Agents which inhibit endosomal acidification, including (hydroxy) chloroquine and proton pump inhibitors, can suppress autophagy. Proton pump inhibitors such as pantoprazole have been reported to sensitize cancer cells and experimental tumors to various chemotherapeutic agents (12–13–15). Although multiple mechanisms are likely involved, the dominant mechanism is probably inhibition of autophagy (15), either through increase of pH in endosomes, rendering cathepsins inactive, or inhibition of fusion of autophagosomes with acidic endosomes. Work in my laboratory has confirmed that pantoprazole inhibits autophagy in vitro and in vivo, and improves ­sensitivity of cultured cancer cells to multiple drugs.
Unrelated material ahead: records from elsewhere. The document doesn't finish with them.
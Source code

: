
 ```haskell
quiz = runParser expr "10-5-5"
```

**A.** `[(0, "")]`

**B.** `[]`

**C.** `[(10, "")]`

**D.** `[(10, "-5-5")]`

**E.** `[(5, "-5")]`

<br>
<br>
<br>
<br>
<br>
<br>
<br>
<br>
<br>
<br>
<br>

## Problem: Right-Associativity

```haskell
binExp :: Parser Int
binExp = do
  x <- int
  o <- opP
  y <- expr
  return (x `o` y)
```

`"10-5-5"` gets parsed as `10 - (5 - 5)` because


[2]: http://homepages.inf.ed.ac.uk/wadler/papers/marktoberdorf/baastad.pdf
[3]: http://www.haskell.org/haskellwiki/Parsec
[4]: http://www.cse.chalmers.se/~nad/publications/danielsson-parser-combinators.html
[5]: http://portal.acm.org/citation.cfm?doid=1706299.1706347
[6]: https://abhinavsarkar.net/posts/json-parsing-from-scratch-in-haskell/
We showed marked effects of docetaxel and some other anticancer drugs to up-regulate autophagy, as indicated by increased levels of LC3B and reduced levels of p62 in all tumor regions, with opposite effects indicating inhibition of autophagy when chemotherapy was combined with pantoprazole. Pantoprazole enhances the activity of doxorubicin, docetaxel, and paclitaxel against human tumor xenografts, with improved distribution of drug toxicity throughout the tumors, as determined by the biomarkers γH2AX and cleaved caspases; it also leads to increased growth delay (15). We obtained further evidence for this being the main mechanism of action by using autophagy-deficient cells generated by shRNA knockdown of the autophagy proteins ATG7 and BECLIN1 (15).
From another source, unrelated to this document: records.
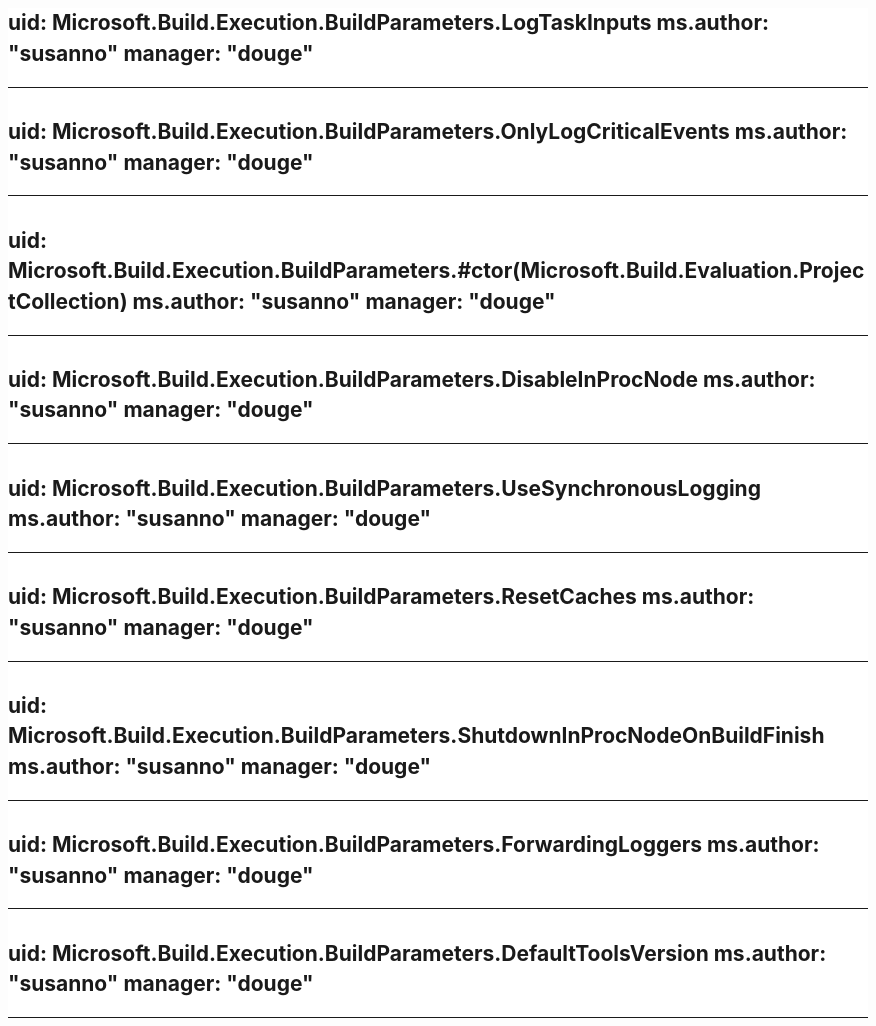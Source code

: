 uid: Microsoft.Build.Execution.BuildParameters.LogTaskInputs
ms.author: "susanno"
manager: "douge"
---

---
uid: Microsoft.Build.Execution.BuildParameters.OnlyLogCriticalEvents
ms.author: "susanno"
manager: "douge"
---

---
uid: Microsoft.Build.Execution.BuildParameters.#ctor(Microsoft.Build.Evaluation.ProjectCollection)
ms.author: "susanno"
manager: "douge"
---

---
uid: Microsoft.Build.Execution.BuildParameters.DisableInProcNode
ms.author: "susanno"
manager: "douge"
---

---
uid: Microsoft.Build.Execution.BuildParameters.UseSynchronousLogging
ms.author: "susanno"
manager: "douge"
---

---
uid: Microsoft.Build.Execution.BuildParameters.ResetCaches
ms.author: "susanno"
manager: "douge"
---

---
uid: Microsoft.Build.Execution.BuildParameters.ShutdownInProcNodeOnBuildFinish
ms.author: "susanno"
manager: "douge"
---

---
uid: Microsoft.Build.Execution.BuildParameters.ForwardingLoggers
ms.author: "susanno"
manager: "douge"
---

---
uid: Microsoft.Build.Execution.BuildParameters.DefaultToolsVersion
ms.author: "susanno"
manager: "douge"
---

---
Recognition that up-regulation of autophagy is a common mechanism of resistance to anticancer drugs identifies the process as an important therapeutic target. Some companies are now seeking to identify inhibitors of autophagy that are more effective than hydroxychloroquine and proton pump ­inhibitors. While such strategies will inhibit autophagy in all tissues, autophagy is already activated in hypoxic and nutrient-deprived regions of solid tumors, providing the potential for improvement in therapeutic outcome without a corresponding increase in toxicity to normal tissues.